• **Work to complete**
All lines of the material that contain "oracle" must be copied out.

• **Information shown**
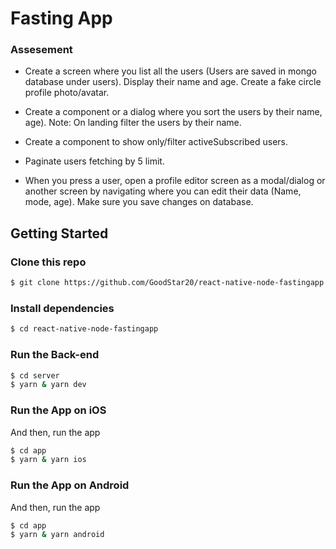 # Fasting App

### Assesement

- Create a screen where you list all the users (Users are saved in mongo database under users).
  Display their name and age. Create a fake circle profile photo/avatar.

- Create a component or a dialog where you sort the users by their name, age). Note: On landing filter the users by their name.
- Create a component to show only/filter activeSubscribed users.
- Paginate users fetching by 5 limit.
- When you press a user, open a profile editor screen as a modal/dialog or another screen by navigating where you can edit their data (Name, mode, age).
  Make sure you save changes on database.

## Getting Started

### Clone this repo

```bash
$ git clone https://github.com/GoodStar20/react-native-node-fastingapp.git
```

### Install dependencies

```bash
$ cd react-native-node-fastingapp
```

### Run the Back-end

```bash
$ cd server
$ yarn & yarn dev
```

### Run the App on iOS

And then, run the app

```bash
$ cd app
$ yarn & yarn ios
```

### Run the App on Android

And then, run the app

```bash
$ cd app
$ yarn & yarn android
```
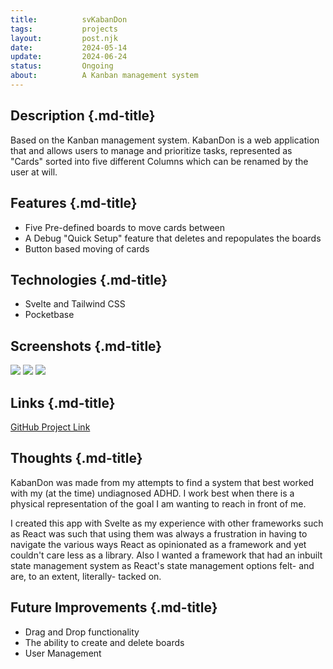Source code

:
 ```yaml
---
title:          svKabanDon 
tags:           projects
layout:         post.njk
date:           2024-05-14
update:         2024-06-24
status:         Ongoing
about:          A Kanban management system
---
```


## Description {.md-title}
Based on the Kanban management system. KabanDon is a web application that and allows
users to manage and prioritize tasks, represented as "Cards" sorted into five different
Columns which can be renamed by the user at will.

## Features {.md-title}
- Five Pre-defined boards to move cards between
- A Debug "Quick Setup" feature that deletes and repopulates the boards
- Button based moving of cards

## Technologies {.md-title}
- Svelte and Tailwind CSS
- Pocketbase

## Screenshots {.md-title}
![](/assets/images/svKabandon/img1.png)
![](/assets/images/svKabandon/img2.png)
![](/assets/images/svKabandon/img3.png)

## Links {.md-title}
[GitHub Project Link](https://github.com/camcleod99/svKabanDon/)

## Thoughts {.md-title}
KabanDon was made from my attempts to find a system that best worked with my (at the 
time) undiagnosed ADHD. I work best when there is a physical representation of the 
goal I am wanting to reach in front of me.

I created this app with Svelte as my experience with other frameworks such as React
was such that using them was always a frustration in having to navigate the various
ways React as opinionated as a framework and yet couldn't care less as a library. Also I 
wanted a framework that had an inbuilt state management system as React's state
management options felt- and are, to an extent, literally- tacked on.

## Future Improvements {.md-title}
- Drag and Drop functionality
- The ability to create and delete boards
- User Management 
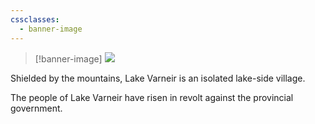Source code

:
 ```yaml
---
cssclasses:
  - banner-image
---
```

> [!banner-image] <img src="https://www.artofmtg.com/wp-content/uploads/2021/01/Rimewood-Falls-Kaldheim-MtG-Art-1024x752.jpg">

Shielded by the mountains, Lake Varneir is an isolated lake-side village.

The people of Lake Varneir have risen in revolt against the provincial government.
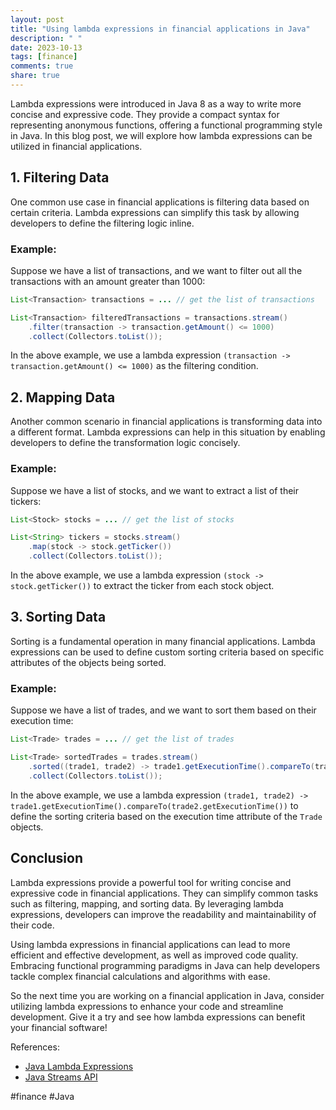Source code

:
 ```yaml
---
layout: post
title: "Using lambda expressions in financial applications in Java"
description: " "
date: 2023-10-13
tags: [finance]
comments: true
share: true
---
```


Lambda expressions were introduced in Java 8 as a way to write more concise and expressive code. They provide a compact syntax for representing anonymous functions, offering a functional programming style in Java. In this blog post, we will explore how lambda expressions can be utilized in financial applications.

## 1. Filtering Data

One common use case in financial applications is filtering data based on certain criteria. Lambda expressions can simplify this task by allowing developers to define the filtering logic inline.

### Example:

Suppose we have a list of transactions, and we want to filter out all the transactions with an amount greater than 1000:

```java
List<Transaction> transactions = ... // get the list of transactions

List<Transaction> filteredTransactions = transactions.stream()
    .filter(transaction -> transaction.getAmount() <= 1000)
    .collect(Collectors.toList());
```

In the above example, we use a lambda expression `(transaction -> transaction.getAmount() <= 1000)` as the filtering condition.

## 2. Mapping Data

Another common scenario in financial applications is transforming data into a different format. Lambda expressions can help in this situation by enabling developers to define the transformation logic concisely.

### Example:

Suppose we have a list of stocks, and we want to extract a list of their tickers:

```java
List<Stock> stocks = ... // get the list of stocks

List<String> tickers = stocks.stream()
    .map(stock -> stock.getTicker())
    .collect(Collectors.toList());
```

In the above example, we use a lambda expression `(stock -> stock.getTicker())` to extract the ticker from each stock object.

## 3. Sorting Data

Sorting is a fundamental operation in many financial applications. Lambda expressions can be used to define custom sorting criteria based on specific attributes of the objects being sorted.

### Example:

Suppose we have a list of trades, and we want to sort them based on their execution time:

```java
List<Trade> trades = ... // get the list of trades

List<Trade> sortedTrades = trades.stream()
    .sorted((trade1, trade2) -> trade1.getExecutionTime().compareTo(trade2.getExecutionTime()))
    .collect(Collectors.toList());
```

In the above example, we use a lambda expression `(trade1, trade2) -> trade1.getExecutionTime().compareTo(trade2.getExecutionTime())` to define the sorting criteria based on the execution time attribute of the `Trade` objects.

## Conclusion

Lambda expressions provide a powerful tool for writing concise and expressive code in financial applications. They can simplify common tasks such as filtering, mapping, and sorting data. By leveraging lambda expressions, developers can improve the readability and maintainability of their code.

Using lambda expressions in financial applications can lead to more efficient and effective development, as well as improved code quality. Embracing functional programming paradigms in Java can help developers tackle complex financial calculations and algorithms with ease.

So the next time you are working on a financial application in Java, consider utilizing lambda expressions to enhance your code and streamline development. Give it a try and see how lambda expressions can benefit your financial software!

References:
- [Java Lambda Expressions](https://docs.oracle.com/javase/tutorial/java/javaOO/lambdaexpressions.html)
- [Java Streams API](https://docs.oracle.com/en/java/javase/11/docs/api/java.base/java/util/stream/package-summary.html)

#finance #Java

• **Exercise result**
- [Java Lambda Expressions](https://docs.oracle.com/javase/tutorial/java/javaOO/lambdaexpressions.html)
- [Java Streams API](https://docs.oracle.com/en/java/javase/11/docs/api/java.base/java/util/stream/package-summary.html)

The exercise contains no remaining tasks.